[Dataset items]
* * *

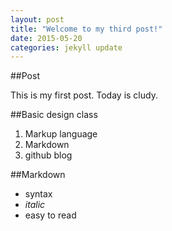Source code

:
 ```yaml
---
layout: post
title: "Welcome to my third post!"
date: 2015-05-20 
categories: jekyll update
---
```


##Post

This is my first post.
Today is cludy.

##Basic design class
1. Markup language
2. Markdown
3. github blog

##Markdown
- syntax
- *italic*
- easy to read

* * *

# [Activity]
Copy out every line above, word for word, minus images.

# [Output]
Source code

:
 ```yaml
---
layout: post
title: "Welcome to my third post!"
date: 2015-05-20 
categories: jekyll update
---
```


##Post

This is my first post.
Today is cludy.

##Basic design class
1. Markup language
2. Markdown
3. github blog

##Markdown
- syntax
- *italic*
- easy to read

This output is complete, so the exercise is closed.